YOUR ASSIGNMENT>
Each line of the records that includes "alembic" should be found and copied.

[Source data]
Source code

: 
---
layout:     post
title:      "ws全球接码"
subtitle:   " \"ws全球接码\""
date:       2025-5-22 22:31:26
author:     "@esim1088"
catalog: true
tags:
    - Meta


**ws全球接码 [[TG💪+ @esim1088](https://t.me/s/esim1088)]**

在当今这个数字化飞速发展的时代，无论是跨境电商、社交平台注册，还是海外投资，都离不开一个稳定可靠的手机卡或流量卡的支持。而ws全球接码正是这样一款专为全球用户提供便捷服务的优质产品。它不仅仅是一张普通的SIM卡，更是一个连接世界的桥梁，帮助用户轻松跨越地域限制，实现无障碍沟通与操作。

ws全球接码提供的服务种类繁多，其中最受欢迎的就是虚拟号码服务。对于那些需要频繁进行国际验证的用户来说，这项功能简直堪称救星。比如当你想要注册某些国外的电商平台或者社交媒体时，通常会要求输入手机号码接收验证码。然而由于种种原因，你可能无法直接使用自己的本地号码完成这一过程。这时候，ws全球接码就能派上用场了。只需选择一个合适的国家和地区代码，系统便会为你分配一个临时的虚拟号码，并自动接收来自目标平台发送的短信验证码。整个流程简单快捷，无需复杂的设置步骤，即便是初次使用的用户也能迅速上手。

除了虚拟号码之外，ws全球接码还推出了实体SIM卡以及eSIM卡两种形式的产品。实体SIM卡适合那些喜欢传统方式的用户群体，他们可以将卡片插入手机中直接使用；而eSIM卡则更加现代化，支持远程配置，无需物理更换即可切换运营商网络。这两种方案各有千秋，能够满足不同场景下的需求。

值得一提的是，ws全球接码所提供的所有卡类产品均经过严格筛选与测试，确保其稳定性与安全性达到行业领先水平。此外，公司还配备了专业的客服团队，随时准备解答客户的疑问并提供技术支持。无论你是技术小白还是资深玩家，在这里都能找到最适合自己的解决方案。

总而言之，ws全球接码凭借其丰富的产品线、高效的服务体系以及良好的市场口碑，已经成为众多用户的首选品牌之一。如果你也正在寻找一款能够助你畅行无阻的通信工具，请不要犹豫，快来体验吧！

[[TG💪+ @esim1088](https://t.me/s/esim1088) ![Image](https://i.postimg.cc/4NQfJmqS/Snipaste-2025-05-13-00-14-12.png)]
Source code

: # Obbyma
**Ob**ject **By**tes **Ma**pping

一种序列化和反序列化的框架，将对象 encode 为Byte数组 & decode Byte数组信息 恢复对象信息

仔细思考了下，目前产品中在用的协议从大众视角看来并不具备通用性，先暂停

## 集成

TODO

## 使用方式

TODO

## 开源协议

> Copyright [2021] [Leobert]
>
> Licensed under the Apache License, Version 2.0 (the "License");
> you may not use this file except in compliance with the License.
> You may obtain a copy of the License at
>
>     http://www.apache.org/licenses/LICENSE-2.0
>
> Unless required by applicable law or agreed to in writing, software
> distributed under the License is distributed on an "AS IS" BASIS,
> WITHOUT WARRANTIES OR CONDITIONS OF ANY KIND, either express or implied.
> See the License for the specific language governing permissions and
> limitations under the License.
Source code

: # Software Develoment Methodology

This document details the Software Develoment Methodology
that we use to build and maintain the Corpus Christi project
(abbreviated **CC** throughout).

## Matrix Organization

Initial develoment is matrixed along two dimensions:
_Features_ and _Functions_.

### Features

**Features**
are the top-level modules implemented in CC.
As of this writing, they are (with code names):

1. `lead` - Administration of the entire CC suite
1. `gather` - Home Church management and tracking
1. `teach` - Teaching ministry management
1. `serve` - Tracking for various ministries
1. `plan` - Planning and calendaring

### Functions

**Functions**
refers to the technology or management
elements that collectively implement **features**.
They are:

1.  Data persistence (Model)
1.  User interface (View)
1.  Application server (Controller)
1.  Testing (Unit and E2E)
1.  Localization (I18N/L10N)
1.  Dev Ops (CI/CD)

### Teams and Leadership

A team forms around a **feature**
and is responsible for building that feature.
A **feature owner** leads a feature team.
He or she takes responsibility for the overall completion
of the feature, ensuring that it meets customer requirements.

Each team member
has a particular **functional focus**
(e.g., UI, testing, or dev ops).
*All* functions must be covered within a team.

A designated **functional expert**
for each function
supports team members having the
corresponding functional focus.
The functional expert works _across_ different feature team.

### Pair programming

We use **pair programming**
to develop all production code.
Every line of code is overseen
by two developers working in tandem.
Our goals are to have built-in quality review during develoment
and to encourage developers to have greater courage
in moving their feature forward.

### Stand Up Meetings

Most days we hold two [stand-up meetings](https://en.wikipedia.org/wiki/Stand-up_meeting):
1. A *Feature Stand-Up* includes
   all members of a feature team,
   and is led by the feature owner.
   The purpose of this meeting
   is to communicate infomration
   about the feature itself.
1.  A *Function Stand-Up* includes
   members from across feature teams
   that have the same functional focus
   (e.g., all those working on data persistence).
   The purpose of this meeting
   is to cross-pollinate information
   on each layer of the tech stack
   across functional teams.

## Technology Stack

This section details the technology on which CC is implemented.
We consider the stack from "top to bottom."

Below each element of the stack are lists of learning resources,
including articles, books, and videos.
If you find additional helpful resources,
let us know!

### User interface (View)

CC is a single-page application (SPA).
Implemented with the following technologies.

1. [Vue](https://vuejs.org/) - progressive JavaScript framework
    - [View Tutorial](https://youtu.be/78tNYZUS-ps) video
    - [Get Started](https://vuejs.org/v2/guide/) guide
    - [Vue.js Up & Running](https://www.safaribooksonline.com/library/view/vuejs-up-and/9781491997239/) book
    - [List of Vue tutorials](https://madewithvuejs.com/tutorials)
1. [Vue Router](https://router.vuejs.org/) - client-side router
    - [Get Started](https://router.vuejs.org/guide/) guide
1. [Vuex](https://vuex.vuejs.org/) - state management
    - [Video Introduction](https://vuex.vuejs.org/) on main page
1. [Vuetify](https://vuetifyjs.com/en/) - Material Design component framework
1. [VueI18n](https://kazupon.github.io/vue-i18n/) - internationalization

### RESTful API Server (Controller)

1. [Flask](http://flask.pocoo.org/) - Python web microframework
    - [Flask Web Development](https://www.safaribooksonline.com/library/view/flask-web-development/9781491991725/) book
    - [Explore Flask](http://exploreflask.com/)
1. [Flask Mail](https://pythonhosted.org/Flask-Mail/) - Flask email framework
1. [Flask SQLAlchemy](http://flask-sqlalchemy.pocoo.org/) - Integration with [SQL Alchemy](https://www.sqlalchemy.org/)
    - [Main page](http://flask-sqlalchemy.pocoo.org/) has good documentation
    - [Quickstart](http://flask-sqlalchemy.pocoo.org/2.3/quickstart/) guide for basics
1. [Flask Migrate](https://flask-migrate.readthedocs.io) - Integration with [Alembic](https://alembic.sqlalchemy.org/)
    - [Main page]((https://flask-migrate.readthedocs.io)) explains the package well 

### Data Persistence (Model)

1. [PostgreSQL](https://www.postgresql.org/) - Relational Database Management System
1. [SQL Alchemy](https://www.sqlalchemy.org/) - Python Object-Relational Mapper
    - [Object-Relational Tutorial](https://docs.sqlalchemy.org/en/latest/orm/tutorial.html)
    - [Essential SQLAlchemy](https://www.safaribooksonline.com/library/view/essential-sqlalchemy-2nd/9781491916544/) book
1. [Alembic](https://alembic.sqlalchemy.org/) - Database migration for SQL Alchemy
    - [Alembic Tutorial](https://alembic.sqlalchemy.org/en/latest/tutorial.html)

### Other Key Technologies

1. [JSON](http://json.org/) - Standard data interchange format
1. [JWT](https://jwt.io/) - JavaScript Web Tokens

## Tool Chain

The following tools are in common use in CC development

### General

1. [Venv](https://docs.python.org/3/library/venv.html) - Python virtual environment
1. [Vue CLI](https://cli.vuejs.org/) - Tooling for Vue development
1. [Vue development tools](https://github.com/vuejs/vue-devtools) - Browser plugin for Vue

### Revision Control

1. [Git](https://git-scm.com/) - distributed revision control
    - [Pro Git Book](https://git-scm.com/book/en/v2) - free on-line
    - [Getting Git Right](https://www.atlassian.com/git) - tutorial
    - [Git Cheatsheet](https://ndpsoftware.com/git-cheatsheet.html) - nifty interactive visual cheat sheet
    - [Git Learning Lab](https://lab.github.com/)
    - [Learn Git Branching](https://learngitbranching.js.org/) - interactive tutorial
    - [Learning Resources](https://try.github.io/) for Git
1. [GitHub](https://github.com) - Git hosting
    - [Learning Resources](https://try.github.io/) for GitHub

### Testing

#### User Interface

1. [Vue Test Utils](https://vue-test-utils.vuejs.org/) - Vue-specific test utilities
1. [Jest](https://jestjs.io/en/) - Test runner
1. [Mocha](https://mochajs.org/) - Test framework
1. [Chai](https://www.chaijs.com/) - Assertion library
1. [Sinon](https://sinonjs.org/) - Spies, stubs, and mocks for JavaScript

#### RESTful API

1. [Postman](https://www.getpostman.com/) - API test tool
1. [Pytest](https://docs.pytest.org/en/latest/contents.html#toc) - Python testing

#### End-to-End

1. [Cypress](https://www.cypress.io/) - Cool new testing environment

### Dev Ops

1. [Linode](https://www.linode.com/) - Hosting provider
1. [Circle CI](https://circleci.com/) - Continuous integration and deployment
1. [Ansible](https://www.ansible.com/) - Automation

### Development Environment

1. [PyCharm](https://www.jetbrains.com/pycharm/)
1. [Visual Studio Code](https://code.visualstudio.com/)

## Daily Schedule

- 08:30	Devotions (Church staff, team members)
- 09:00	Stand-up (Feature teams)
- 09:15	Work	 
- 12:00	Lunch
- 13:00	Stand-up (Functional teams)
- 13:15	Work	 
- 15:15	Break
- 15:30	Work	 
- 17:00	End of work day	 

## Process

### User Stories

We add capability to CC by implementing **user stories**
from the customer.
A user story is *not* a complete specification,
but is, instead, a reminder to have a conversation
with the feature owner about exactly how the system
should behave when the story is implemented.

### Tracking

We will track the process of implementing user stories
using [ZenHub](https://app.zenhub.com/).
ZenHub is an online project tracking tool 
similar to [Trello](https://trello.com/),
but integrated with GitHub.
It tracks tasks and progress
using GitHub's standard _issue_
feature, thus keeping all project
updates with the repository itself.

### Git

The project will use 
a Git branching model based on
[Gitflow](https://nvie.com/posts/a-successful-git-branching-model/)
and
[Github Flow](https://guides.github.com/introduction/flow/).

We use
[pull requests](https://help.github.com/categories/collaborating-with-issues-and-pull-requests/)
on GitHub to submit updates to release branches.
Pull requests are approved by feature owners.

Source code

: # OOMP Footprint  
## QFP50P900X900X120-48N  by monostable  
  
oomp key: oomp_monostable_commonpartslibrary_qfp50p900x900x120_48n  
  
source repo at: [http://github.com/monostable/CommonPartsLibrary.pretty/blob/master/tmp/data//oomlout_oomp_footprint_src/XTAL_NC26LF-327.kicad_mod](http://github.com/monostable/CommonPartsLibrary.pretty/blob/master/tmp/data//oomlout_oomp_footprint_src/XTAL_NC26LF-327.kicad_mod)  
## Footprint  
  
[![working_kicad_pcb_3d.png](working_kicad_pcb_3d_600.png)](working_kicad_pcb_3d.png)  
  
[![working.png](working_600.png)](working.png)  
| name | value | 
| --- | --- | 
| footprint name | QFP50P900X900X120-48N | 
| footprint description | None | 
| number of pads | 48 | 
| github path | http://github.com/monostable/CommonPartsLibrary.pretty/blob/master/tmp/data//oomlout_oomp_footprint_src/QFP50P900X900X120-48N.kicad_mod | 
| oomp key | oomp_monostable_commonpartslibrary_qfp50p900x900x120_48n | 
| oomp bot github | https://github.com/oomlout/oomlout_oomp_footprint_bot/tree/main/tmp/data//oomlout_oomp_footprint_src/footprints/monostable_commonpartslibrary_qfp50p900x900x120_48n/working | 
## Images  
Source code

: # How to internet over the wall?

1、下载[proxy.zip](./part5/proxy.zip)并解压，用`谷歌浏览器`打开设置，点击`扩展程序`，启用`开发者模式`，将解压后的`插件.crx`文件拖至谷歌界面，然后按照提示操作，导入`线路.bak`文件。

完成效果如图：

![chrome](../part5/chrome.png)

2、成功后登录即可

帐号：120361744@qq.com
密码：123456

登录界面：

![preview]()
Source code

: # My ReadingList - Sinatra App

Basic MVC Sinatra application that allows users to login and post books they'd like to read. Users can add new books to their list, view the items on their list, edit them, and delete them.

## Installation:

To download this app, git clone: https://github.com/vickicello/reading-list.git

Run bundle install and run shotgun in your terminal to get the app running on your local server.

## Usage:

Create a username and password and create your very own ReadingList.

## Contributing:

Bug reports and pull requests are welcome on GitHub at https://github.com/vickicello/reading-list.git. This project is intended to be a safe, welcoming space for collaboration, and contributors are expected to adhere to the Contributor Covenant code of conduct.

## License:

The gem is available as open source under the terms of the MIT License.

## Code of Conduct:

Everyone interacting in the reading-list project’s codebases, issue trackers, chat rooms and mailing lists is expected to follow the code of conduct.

ANSWER BELOW>
1. [Flask Migrate](https://flask-migrate.readthedocs.io) - Integration with [Alembic](https://alembic.sqlalchemy.org/)
1. [Alembic](https://alembic.sqlalchemy.org/) - Database migration for SQL Alchemy
    - [Alembic Tutorial](https://alembic.sqlalchemy.org/en/latest/tutorial.html)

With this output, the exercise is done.